A little girl wearing a lace dress sits on a cement post and poses at the Homer & Company studio in Boston, Massachusetts. She is wearing a necklace and a bewildered expression. Research yielded very little information about the photographer who produced this cabinet card. It is known that the photographer was named George H. Homer and that he actively operated his studio between 1883 and 1885. He also may have worked as a photographer in other years.
This cabinet card features stage and film actress Mabel Trunnell (1879-1981).
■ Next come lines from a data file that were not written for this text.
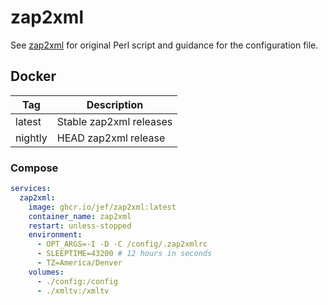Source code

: # zap2xml

See [zap2xml](https://web.archive.org/web/20200426004001/zap2xml.awardspace.info/) for original Perl script and guidance for the configuration file.

## Docker

| Tag | Description |
|---|---|
| latest | Stable zap2xml releases |
| nightly | HEAD zap2xml release |

### Compose

```yaml
services:
  zap2xml:
    image: ghcr.io/jef/zap2xml:latest
    container_name: zap2xml
    restart: unless-stopped
    environment:
      - OPT_ARGS=-I -D -C /config/.zap2xmlrc
      - SLEEPTIME=43200 # 12 hours in seconds
      - TZ=America/Denver
    volumes:
      - ./config:/config
      - ./xmltv:/xmltv

```
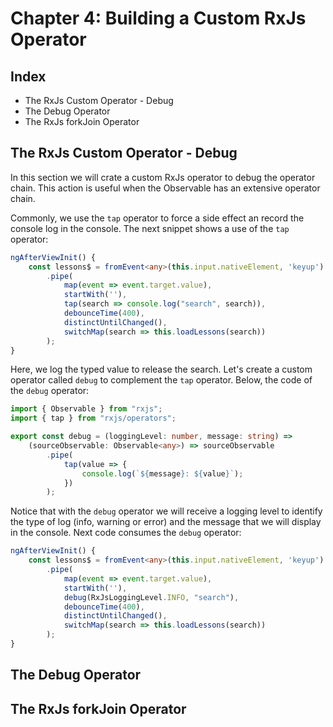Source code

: # Chapter 4: Building a Custom RxJs Operator

## Index
- The RxJs Custom Operator - Debug
- The Debug Operator
- The RxJs forkJoin Operator

## The RxJs Custom Operator - Debug
In this section we will crate a custom RxJs operator to debug the operator chain. This action is useful when the Observable has an extensive operator chain.

Commonly, we use the `tap` operator to force a side effect an record the console log in the console. The next snippet shows a use of the `tap` operator:

```ts
ngAfterViewInit() {
    const lessons$ = fromEvent<any>(this.input.nativeElement, 'keyup')
        .pipe(
            map(event => event.target.value),
            startWith(''),
            tap(search => console.log("search", search)),
            debounceTime(400),
            distinctUntilChanged(),
            switchMap(search => this.loadLessons(search))
        );
}
```

Here, we log the typed value to release the search. Let's create a custom operator called `debug` to complement the `tap` operator. Below, the code of the `debug` operator:

```ts
import { Observable } from "rxjs";
import { tap } from "rxjs/operators";

export const debug = (loggingLevel: number, message: string) =>
    (sourceObservable: Observable<any>) => sourceObservable
        .pipe(
            tap(value => {
                console.log(`${message}: ${value}`);
            })
        );
```

Notice that with the `debug` operator we will receive a logging level to identify the type of log (info, warning or error) and the message that we will display in the console. Next code consumes the `debug` operator:

```ts
ngAfterViewInit() {
    const lessons$ = fromEvent<any>(this.input.nativeElement, 'keyup')
        .pipe(
            map(event => event.target.value),
            startWith(''),
            debug(RxJsLoggingLevel.INFO, "search"),
            debounceTime(400),
            distinctUntilChanged(),
            switchMap(search => this.loadLessons(search))
        );
}
```

## The Debug Operator
## The RxJs forkJoin Operator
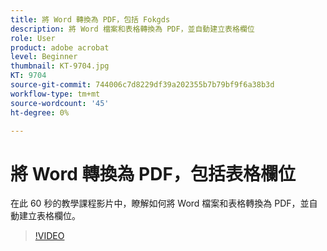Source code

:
 ```yaml
---
title: 將 Word 轉換為 PDF，包括 Fokgds
description: 將 Word 檔案和表格轉換為 PDF，並自動建立表格欄位
role: User
product: adobe acrobat
level: Beginner
thumbnail: KT-9704.jpg
KT: 9704
source-git-commit: 744006c7d8229df39a202355b7b79bf9f6a38b3d
workflow-type: tm+mt
source-wordcount: '45'
ht-degree: 0%

---
```


# 將 Word 轉換為 PDF，包括表格欄位

在此 60 秒的教學課程影片中，瞭解如何將 Word 檔案和表格轉換為 PDF，並自動建立表格欄位。

>[!VIDEO](https://video.tv.adobe.com/v/340082?hidetitle=true)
The reverse of the photograph is inscribed “Yours Truly, Mabel Trunnell 1898”. Therefore, this image captures Miss Trunnell at about age nineteen. Mabel Trunnell was born in Dwight, Illinois. She began her career as an actress of the stage but at age thirty-two she began to appear in films. In 1911 she appeared in “A Modern Cinderella, In the Days of Chivalry” and in “The Star Spangled Banner”. Her last film was in 1923 when she was in the movie “The Love Trap”. Her filmography on IMDb indicates that she acted in 199 different films. At the age of forty-four she returned to the stage. She was married to Herbert Prior, an early British film star. Trunnell was one of Hollywood’s first movie stars as was identified with Edison Studios. A magazine article in “The Moving Picture World” (1915) reviews one of her performance. The reviewer wrote “Mabel Trunnell becomes more attractive as the course of time silvers her hair”. An interesting sociological comment was also made by the reviewer which was in regard to the admirable strength portrayed by Trunnell’s character. The reviewer notes “most of us are tired of seeing women pictured as incurable weaklings”. The reviewer was certainly a man who was ahead of his time. This cabinet card was produced by the Barrows studio in Fort Wayne, Indiana. It appears that Miss Trunnell was photographed in a costume from one of her performances. She is dressed very much like a maid and seems a bit troubled in her pose. The photographer, Frank Rufus Barrows operated a studio in Fort Wayne between 1880 and 1900. He is considered one of the city’s most prolific photographers and had several locations while in business there. He was born in Sturgis, Michigan in 1854. He came to Fort Wayne in 1880 and partnered with Frank H. Clayton in operating a photographic studio. In about a years time he became the sole proprietor of the studio. He had many photos appear in Fort Wayne Illustrated (1897). He left Indiana for Medford, Massachusetts and operated a studio there until 1910 when he moved to Eugene, Oregon where he died in 1920.